EDIT: this question arose back in 2013 with pandas ~0.13 and was obsoleted by direct support for boxplot somewhere between version 0.15-0.18 (as per @Cireo's late answer; also pandas greatly improved support for categorical since this was asked.)
I can get a boxplot
of a salary column in a pandas DataFrame...
train.boxplot(column='Salary', by='Category', sym='')
...however I can't figure out how to define the index-order used on column 'Category' - I want to supply my own custom order, according to another criterion:
category_order_by_mean_salary = train.groupby('Category')['Salary'].mean().order().keys()
How can I apply my custom column order to the boxplot columns? (other than ugly kludging the column names with a prefix to force ordering)
'Category' is a string (really, should be a categorical, but this was back in 0.13, where categorical was a third-class citizen) column taking 27 distinct values: ['Accounting & Finance Jobs','Admin Jobs',...,'Travel Jobs']

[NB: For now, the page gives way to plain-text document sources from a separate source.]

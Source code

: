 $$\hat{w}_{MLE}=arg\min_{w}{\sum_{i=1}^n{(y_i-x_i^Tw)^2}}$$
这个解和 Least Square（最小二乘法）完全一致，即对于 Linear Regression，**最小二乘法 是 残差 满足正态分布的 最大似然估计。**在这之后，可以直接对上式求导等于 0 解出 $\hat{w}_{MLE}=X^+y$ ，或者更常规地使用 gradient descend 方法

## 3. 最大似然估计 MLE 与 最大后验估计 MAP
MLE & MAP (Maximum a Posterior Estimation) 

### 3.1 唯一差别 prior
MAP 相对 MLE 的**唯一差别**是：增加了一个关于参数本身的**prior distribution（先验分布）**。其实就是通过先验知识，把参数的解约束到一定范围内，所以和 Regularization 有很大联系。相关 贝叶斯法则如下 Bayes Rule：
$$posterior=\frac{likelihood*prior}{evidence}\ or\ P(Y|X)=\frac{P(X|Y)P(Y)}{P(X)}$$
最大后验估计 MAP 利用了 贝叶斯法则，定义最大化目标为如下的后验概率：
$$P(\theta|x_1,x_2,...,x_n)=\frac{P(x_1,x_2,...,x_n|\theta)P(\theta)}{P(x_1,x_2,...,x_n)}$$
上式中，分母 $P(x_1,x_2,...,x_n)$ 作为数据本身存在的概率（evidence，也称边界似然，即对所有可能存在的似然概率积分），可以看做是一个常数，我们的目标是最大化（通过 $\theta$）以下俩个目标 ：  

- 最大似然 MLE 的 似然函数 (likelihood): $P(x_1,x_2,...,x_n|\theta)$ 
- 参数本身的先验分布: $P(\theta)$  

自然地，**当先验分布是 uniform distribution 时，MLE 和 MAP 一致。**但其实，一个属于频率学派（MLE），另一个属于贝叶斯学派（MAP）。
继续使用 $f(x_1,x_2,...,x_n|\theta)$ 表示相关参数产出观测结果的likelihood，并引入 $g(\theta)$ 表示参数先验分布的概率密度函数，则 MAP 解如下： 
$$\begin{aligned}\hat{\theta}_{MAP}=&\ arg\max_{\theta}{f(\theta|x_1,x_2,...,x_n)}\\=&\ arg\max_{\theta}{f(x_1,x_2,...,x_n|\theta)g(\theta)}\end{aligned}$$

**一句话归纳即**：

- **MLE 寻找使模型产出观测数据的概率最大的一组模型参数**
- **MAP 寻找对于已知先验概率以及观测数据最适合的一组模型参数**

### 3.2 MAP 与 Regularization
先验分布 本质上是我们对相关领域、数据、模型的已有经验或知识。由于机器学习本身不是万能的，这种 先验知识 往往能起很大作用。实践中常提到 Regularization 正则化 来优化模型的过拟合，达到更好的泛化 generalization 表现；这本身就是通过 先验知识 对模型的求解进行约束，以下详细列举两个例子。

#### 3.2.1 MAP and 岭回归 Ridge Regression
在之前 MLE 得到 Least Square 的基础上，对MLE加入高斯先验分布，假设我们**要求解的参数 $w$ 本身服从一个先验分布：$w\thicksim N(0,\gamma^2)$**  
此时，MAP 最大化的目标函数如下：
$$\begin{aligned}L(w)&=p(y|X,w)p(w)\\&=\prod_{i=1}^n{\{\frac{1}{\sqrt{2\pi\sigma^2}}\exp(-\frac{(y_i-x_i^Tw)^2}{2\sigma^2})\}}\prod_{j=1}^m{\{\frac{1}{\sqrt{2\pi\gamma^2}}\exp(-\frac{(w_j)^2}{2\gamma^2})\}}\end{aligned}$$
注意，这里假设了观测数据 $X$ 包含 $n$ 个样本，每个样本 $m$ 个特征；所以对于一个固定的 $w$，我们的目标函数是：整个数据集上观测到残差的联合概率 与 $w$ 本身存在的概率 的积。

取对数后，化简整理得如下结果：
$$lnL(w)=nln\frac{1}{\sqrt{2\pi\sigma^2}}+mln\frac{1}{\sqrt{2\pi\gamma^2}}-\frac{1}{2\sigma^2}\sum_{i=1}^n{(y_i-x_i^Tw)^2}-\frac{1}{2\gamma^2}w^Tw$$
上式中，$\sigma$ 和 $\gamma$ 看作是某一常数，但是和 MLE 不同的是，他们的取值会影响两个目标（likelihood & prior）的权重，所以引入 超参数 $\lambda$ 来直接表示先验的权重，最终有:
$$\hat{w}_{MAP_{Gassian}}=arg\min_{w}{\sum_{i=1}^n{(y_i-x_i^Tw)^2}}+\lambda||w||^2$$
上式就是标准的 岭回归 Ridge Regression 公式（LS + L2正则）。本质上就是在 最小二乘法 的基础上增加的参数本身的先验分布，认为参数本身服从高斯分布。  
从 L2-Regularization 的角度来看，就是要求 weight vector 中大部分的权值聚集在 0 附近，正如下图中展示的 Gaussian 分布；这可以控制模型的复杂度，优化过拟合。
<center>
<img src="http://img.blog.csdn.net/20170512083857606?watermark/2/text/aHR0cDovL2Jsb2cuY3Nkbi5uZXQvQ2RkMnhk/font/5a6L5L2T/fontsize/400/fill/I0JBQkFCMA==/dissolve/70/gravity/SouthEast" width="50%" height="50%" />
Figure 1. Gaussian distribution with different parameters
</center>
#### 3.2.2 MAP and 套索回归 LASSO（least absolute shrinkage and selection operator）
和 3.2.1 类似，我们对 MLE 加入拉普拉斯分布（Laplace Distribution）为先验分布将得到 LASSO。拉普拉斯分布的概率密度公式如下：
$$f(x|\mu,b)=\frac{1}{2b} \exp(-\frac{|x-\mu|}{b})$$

. So it can be easily factorized with pd.Categorical.from_array()
On inspection, the limitation is inside pandas.tools.plotting.py:boxplot()

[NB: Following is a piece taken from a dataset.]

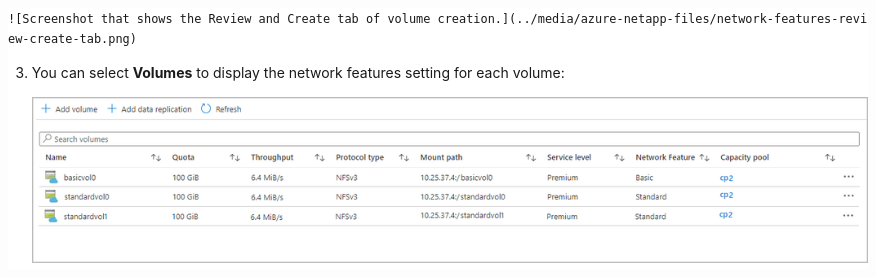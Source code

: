     ![Screenshot that shows the Review and Create tab of volume creation.](../media/azure-netapp-files/network-features-review-create-tab.png)

3. You can select **Volumes** to display the network features setting for each volume:

    [ ![Screenshot that shows the Volumes page displaying the network features setting.](../media/azure-netapp-files/network-features-volume-list.png)](../media/azure-netapp-files/network-features-volume-list.png#lightbox)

, which converts the column object without allowing ordering:
- pandas.core.frame.py.boxplot() is a passthrough to
- pandas.tools.plotting.py:boxplot() which instantiates ...
- matplotlib.pyplot.py:boxplot() which instantiates ...
- matplotlib.axes.py:boxplot()
I suppose I could either hack up a custom version of pandas boxplot(), or reach into the internals of the object. And also file an enhance request.